» **LISTED RECORDS**:
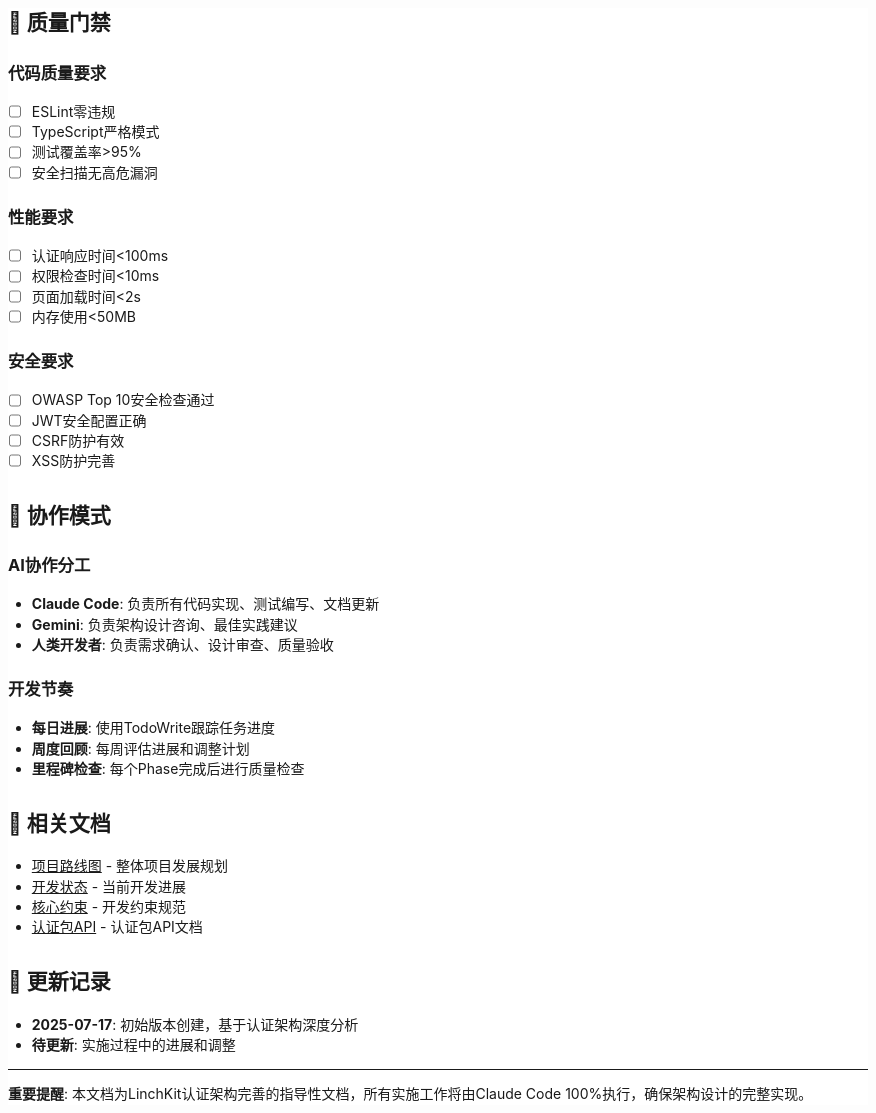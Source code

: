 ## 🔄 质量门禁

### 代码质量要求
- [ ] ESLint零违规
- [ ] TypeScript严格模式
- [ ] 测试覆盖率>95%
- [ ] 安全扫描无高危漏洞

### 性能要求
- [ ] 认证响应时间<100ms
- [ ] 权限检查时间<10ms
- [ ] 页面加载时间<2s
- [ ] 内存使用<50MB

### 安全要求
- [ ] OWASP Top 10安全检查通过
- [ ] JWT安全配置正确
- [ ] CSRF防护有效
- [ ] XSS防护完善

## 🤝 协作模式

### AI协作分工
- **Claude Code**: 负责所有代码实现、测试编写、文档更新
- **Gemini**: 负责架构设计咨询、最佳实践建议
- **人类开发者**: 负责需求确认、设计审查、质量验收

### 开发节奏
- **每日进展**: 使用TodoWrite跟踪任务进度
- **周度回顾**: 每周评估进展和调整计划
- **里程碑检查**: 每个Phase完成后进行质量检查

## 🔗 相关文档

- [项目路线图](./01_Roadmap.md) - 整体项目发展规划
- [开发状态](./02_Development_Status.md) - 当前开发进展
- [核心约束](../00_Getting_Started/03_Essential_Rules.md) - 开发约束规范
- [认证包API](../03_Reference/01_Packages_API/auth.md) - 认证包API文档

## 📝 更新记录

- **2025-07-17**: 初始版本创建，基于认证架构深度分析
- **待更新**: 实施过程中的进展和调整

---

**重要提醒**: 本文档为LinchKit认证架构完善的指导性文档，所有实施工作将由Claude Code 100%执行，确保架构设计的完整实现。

» **PROBLEM REQUIREMENTS**:
With the pictures removed, write the listing out word for word.

» **TASK SOLUTION**:
Source code

: ## 🔄 质量门禁

### 代码质量要求
- [ ] ESLint零违规
- [ ] TypeScript严格模式
- [ ] 测试覆盖率>95%
- [ ] 安全扫描无高危漏洞

### 性能要求
- [ ] 认证响应时间<100ms
- [ ] 权限检查时间<10ms
- [ ] 页面加载时间<2s
- [ ] 内存使用<50MB

### 安全要求
- [ ] OWASP Top 10安全检查通过
- [ ] JWT安全配置正确
- [ ] CSRF防护有效
- [ ] XSS防护完善

## 🤝 协作模式

### AI协作分工
- **Claude Code**: 负责所有代码实现、测试编写、文档更新
- **Gemini**: 负责架构设计咨询、最佳实践建议
- **人类开发者**: 负责需求确认、设计审查、质量验收

### 开发节奏
- **每日进展**: 使用TodoWrite跟踪任务进度
- **周度回顾**: 每周评估进展和调整计划
- **里程碑检查**: 每个Phase完成后进行质量检查

## 🔗 相关文档

- [项目路线图](./01_Roadmap.md) - 整体项目发展规划
- [开发状态](./02_Development_Status.md) - 当前开发进展
- [核心约束](../00_Getting_Started/03_Essential_Rules.md) - 开发约束规范
- [认证包API](../03_Reference/01_Packages_API/auth.md) - 认证包API文档

## 📝 更新记录

- **2025-07-17**: 初始版本创建，基于认证架构深度分析
- **待更新**: 实施过程中的进展和调整

---

**重要提醒**: 本文档为LinchKit认证架构完善的指导性文档，所有实施工作将由Claude Code 100%执行，确保架构设计的完整实现。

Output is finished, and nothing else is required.